Segment Start: DATA RECORDS

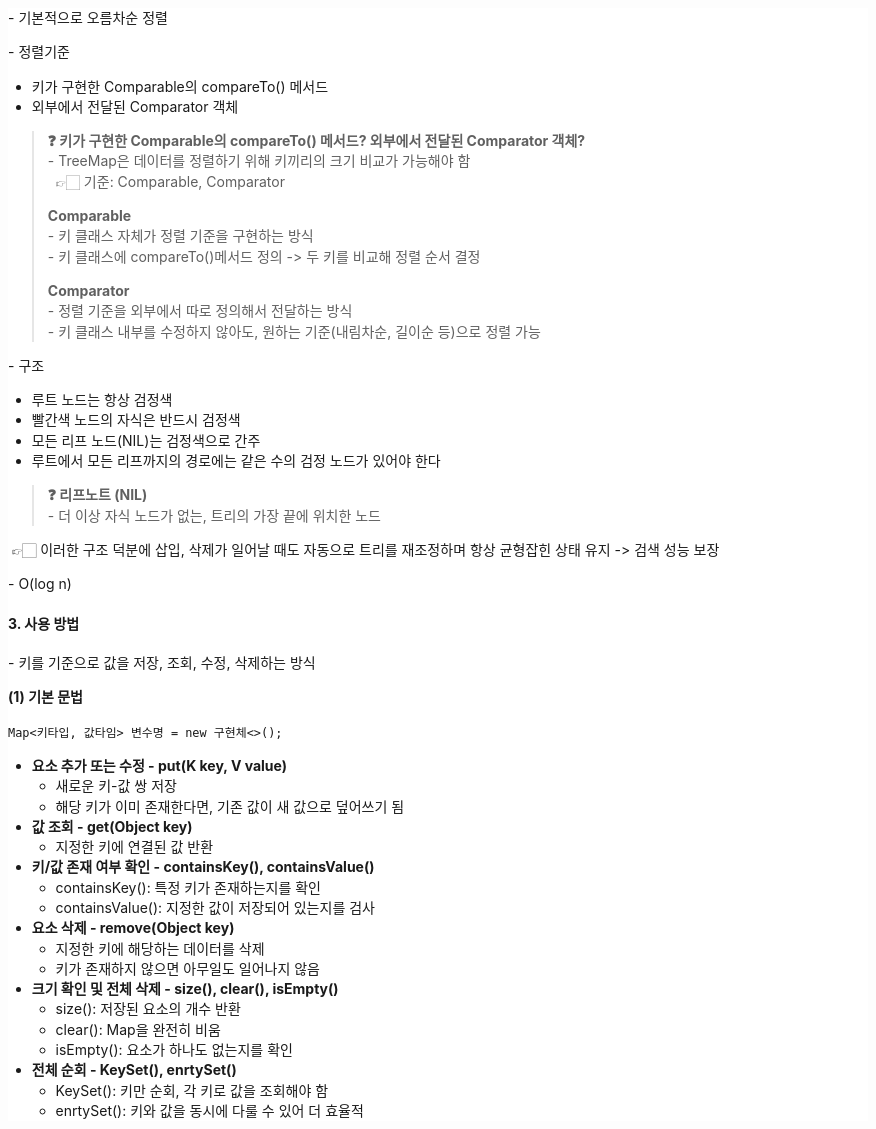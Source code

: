 \- 기본적으로 오름차순 정렬

\- 정렬기준

-   키가 구현한 Comparable의 compareTo() 메서드
-   외부에서 전달된 Comparator 객체

> **❓ 키가 구현한 Comparable의 compareTo() 메서드? 외부에서 전달된 Comparator 객체?**  
> \- TreeMap은 데이터를 정렬하기 위해 키끼리의 크기 비교가 가능해야 함  
>   👉🏻 기준: Comparable, Comparator  
>   
> **Comparable**  
> \- 키 클래스 자체가 정렬 기준을 구현하는 방식  
> \- 키 클래스에 compareTo()메서드 정의 -> 두 키를 비교해 정렬 순서 결정  
>   
> **Comparator**  
> \- 정렬 기준을 외부에서 따로 정의해서 전달하는 방식  
> \- 키 클래스 내부를 수정하지 않아도, 원하는 기준(내림차순, 길이순 등)으로 정렬 가능

\- 구조

-   루트 노드는 항상 검정색
-   빨간색 노드의 자식은 반드시 검정색
-   모든 리프 노드(NIL)는 검정색으로 간주
-   루트에서 모든 리프까지의 경로에는 같은 수의 검정 노드가 있어야 한다

> **❓ 리프노트 (NIL)**  
> \- 더 이상 자식 노드가 없는, 트리의 가장 끝에 위치한 노드

 👉🏻 이러한 구조 덕분에 삽입, 삭제가 일어날 때도 자동으로 트리를 재조정하며 항상 균형잡힌 상태 유지 -> 검색 성능 보장

\- O(log n)

#### **3\. 사용 방법**

\- 키를 기준으로 값을 저장, 조회, 수정, 삭제하는 방식

**(1) 기본 문법**

```
Map<키타입, 값타임> 변수명 = new 구현체<>();
```

-   **요소 추가 또는 수정 - put(K key, V value)**
    -   새로운 키-값 쌍 저장
    -   해당 키가 이미 존재한다면, 기존 값이 새 값으로 덮어쓰기 됨
-   **값 조회 - get(Object key)**
    -   지정한 키에 연결된 값 반환
-   **키/값 존재 여부 확인 - containsKey(), containsValue()**
    -   containsKey(): 특정 키가 존재하는지를 확인
    -   containsValue(): 지정한 값이 저장되어 있는지를 검사
-   **요소 삭제 - remove(Object key)**
    -   지정한 키에 해당하는 데이터를 삭제
    -   키가 존재하지 않으면 아무일도 일어나지 않음
-   **크기 확인 및 전체 삭제 - size(), clear(), isEmpty()**
    -   size(): 저장된 요소의 개수 반환
    -   clear(): Map을 완전히 비움
    -   isEmpty(): 요소가 하나도 없는지를 확인
-   **전체 순회 - KeySet(), enrtySet()**
    -   KeySet(): 키만 순회, 각 키로 값을 조회해야 함
    -   enrtySet(): 키와 값을 동시에 다룰 수 있어 더 효율적
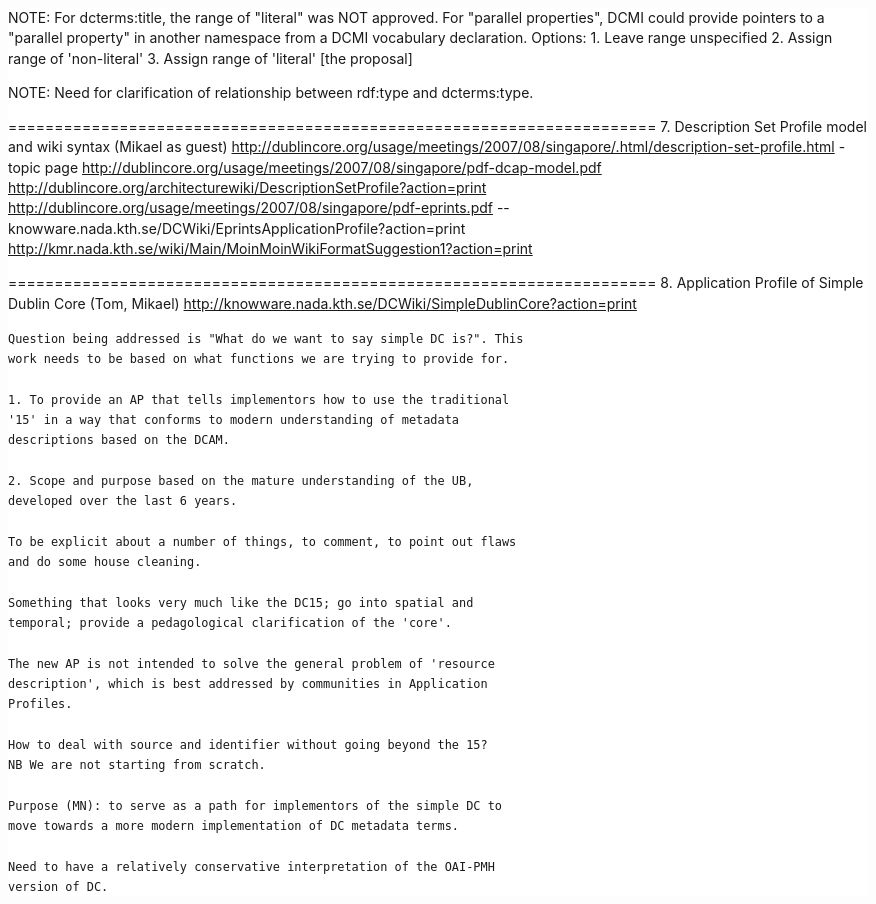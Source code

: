 NOTE: For dcterms:title, the range of "literal" was NOT approved.
For "parallel properties", DCMI could provide pointers to a
"parallel property" in another namespace from a DCMI vocabulary declaration.
Options: 1. Leave range unspecified
          2. Assign range of 'non-literal'
          3. Assign range of 'literal' [the proposal]

NOTE: Need for clarification of relationship between rdf:type and dcterms:type.

======================================================================
7. Description Set Profile model and wiki syntax (Mikael as guest)
   <a href="http://dublincore.org/usage/meetings/2007/08/singapore/.html/description-set-profile.html">http://dublincore.org/usage/meetings/2007/08/singapore/.html/description-set-profile.html</a> - topic page
   <a href="http://dublincore.org/usage/meetings/2007/08/singapore/pdf-dcap-model.pdf">http://dublincore.org/usage/meetings/2007/08/singapore/pdf-dcap-model.pdf</a>
   <a href="http://dublincore.org/architecturewiki/DescriptionSetProfile?action=print">http://dublincore.org/architecturewiki/DescriptionSetProfile?action=print</a>
   <a href="http://dublincore.org/usage/meetings/2007/08/singapore/pdf-eprints.pdf">http://dublincore.org/usage/meetings/2007/08/singapore/pdf-eprints.pdf</a>
   -- knowware.nada.kth.se/DCWiki/EprintsApplicationProfile?action=print
   <a href="http://kmr.nada.kth.se/wiki/Main/MoinMoinWikiFormatSuggestion1?action=print">http://kmr.nada.kth.se/wiki/Main/MoinMoinWikiFormatSuggestion1?action=print</a>

======================================================================
8. Application Profile of Simple Dublin Core (Tom, Mikael)
   <a href="http://knowware.nada.kth.se/DCWiki/SimpleDublinCore?action=print">http://knowware.nada.kth.se/DCWiki/SimpleDublinCore?action=print</a>

    Question being addressed is "What do we want to say simple DC is?". This
    work needs to be based on what functions we are trying to provide for.

    1. To provide an AP that tells implementors how to use the traditional
    '15' in a way that conforms to modern understanding of metadata
    descriptions based on the DCAM.

    2. Scope and purpose based on the mature understanding of the UB,
    developed over the last 6 years.

    To be explicit about a number of things, to comment, to point out flaws
    and do some house cleaning.

    Something that looks very much like the DC15; go into spatial and
    temporal; provide a pedagological clarification of the 'core'.

    The new AP is not intended to solve the general problem of 'resource
    description', which is best addressed by communities in Application
    Profiles.

    How to deal with source and identifier without going beyond the 15?
    NB We are not starting from scratch.

    Purpose (MN): to serve as a path for implementors of the simple DC to
    move towards a more modern implementation of DC metadata terms.

    Need to have a relatively conservative interpretation of the OAI-PMH
    version of DC.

Segment End: DATA RECORDS

**PROBLEM STATEMENT**
Pictures stay out of the answer; the rest of the listing above is returned exactly.

**COMPLETED EXERCISE**
Source code

: \- 기본적으로 오름차순 정렬

\- 정렬기준

-   키가 구현한 Comparable의 compareTo() 메서드
-   외부에서 전달된 Comparator 객체

> **❓ 키가 구현한 Comparable의 compareTo() 메서드? 외부에서 전달된 Comparator 객체?**  
> \- TreeMap은 데이터를 정렬하기 위해 키끼리의 크기 비교가 가능해야 함  
>   👉🏻 기준: Comparable, Comparator  
>   
> **Comparable**  
> \- 키 클래스 자체가 정렬 기준을 구현하는 방식  
> \- 키 클래스에 compareTo()메서드 정의 -> 두 키를 비교해 정렬 순서 결정  
>   
> **Comparator**  
> \- 정렬 기준을 외부에서 따로 정의해서 전달하는 방식  
> \- 키 클래스 내부를 수정하지 않아도, 원하는 기준(내림차순, 길이순 등)으로 정렬 가능

\- 구조

-   루트 노드는 항상 검정색
-   빨간색 노드의 자식은 반드시 검정색
-   모든 리프 노드(NIL)는 검정색으로 간주
-   루트에서 모든 리프까지의 경로에는 같은 수의 검정 노드가 있어야 한다

> **❓ 리프노트 (NIL)**  
> \- 더 이상 자식 노드가 없는, 트리의 가장 끝에 위치한 노드

 👉🏻 이러한 구조 덕분에 삽입, 삭제가 일어날 때도 자동으로 트리를 재조정하며 항상 균형잡힌 상태 유지 -> 검색 성능 보장

\- O(log n)

#### **3\. 사용 방법**

\- 키를 기준으로 값을 저장, 조회, 수정, 삭제하는 방식

**(1) 기본 문법**

```
Map<키타입, 값타임> 변수명 = new 구현체<>();
```

-   **요소 추가 또는 수정 - put(K key, V value)**
    -   새로운 키-값 쌍 저장
    -   해당 키가 이미 존재한다면, 기존 값이 새 값으로 덮어쓰기 됨
-   **값 조회 - get(Object key)**
    -   지정한 키에 연결된 값 반환
-   **키/값 존재 여부 확인 - containsKey(), containsValue()**
    -   containsKey(): 특정 키가 존재하는지를 확인
    -   containsValue(): 지정한 값이 저장되어 있는지를 검사
-   **요소 삭제 - remove(Object key)**
    -   지정한 키에 해당하는 데이터를 삭제
    -   키가 존재하지 않으면 아무일도 일어나지 않음
-   **크기 확인 및 전체 삭제 - size(), clear(), isEmpty()**
    -   size(): 저장된 요소의 개수 반환
    -   clear(): Map을 완전히 비움
    -   isEmpty(): 요소가 하나도 없는지를 확인
-   **전체 순회 - KeySet(), enrtySet()**
    -   KeySet(): 키만 순회, 각 키로 값을 조회해야 함
    -   enrtySet(): 키와 값을 동시에 다룰 수 있어 더 효율적
Source code

: NOTE: For dcterms:title, the range of "literal" was NOT approved.
For "parallel properties", DCMI could provide pointers to a
"parallel property" in another namespace from a DCMI vocabulary declaration.
Options: 1. Leave range unspecified
          2. Assign range of 'non-literal'
          3. Assign range of 'literal' [the proposal]

NOTE: Need for clarification of relationship between rdf:type and dcterms:type.

======================================================================
7. Description Set Profile model and wiki syntax (Mikael as guest)
   <a href="http://dublincore.org/usage/meetings/2007/08/singapore/.html/description-set-profile.html">http://dublincore.org/usage/meetings/2007/08/singapore/.html/description-set-profile.html</a> - topic page
   <a href="http://dublincore.org/usage/meetings/2007/08/singapore/pdf-dcap-model.pdf">http://dublincore.org/usage/meetings/2007/08/singapore/pdf-dcap-model.pdf</a>
   <a href="http://dublincore.org/architecturewiki/DescriptionSetProfile?action=print">http://dublincore.org/architecturewiki/DescriptionSetProfile?action=print</a>
   <a href="http://dublincore.org/usage/meetings/2007/08/singapore/pdf-eprints.pdf">http://dublincore.org/usage/meetings/2007/08/singapore/pdf-eprints.pdf</a>
   -- knowware.nada.kth.se/DCWiki/EprintsApplicationProfile?action=print
   <a href="http://kmr.nada.kth.se/wiki/Main/MoinMoinWikiFormatSuggestion1?action=print">http://kmr.nada.kth.se/wiki/Main/MoinMoinWikiFormatSuggestion1?action=print</a>

======================================================================
8. Application Profile of Simple Dublin Core (Tom, Mikael)
   <a href="http://knowware.nada.kth.se/DCWiki/SimpleDublinCore?action=print">http://knowware.nada.kth.se/DCWiki/SimpleDublinCore?action=print</a>

    Question being addressed is "What do we want to say simple DC is?". This
    work needs to be based on what functions we are trying to provide for.

    1. To provide an AP that tells implementors how to use the traditional
    '15' in a way that conforms to modern understanding of metadata
    descriptions based on the DCAM.

    2. Scope and purpose based on the mature understanding of the UB,
    developed over the last 6 years.

    To be explicit about a number of things, to comment, to point out flaws
    and do some house cleaning.

    Something that looks very much like the DC15; go into spatial and
    temporal; provide a pedagological clarification of the 'core'.

    The new AP is not intended to solve the general problem of 'resource
    description', which is best addressed by communities in Application
    Profiles.

    How to deal with source and identifier without going beyond the 15?
    NB We are not starting from scratch.

    Purpose (MN): to serve as a path for implementors of the simple DC to
    move towards a more modern implementation of DC metadata terms.

    Need to have a relatively conservative interpretation of the OAI-PMH
    version of DC.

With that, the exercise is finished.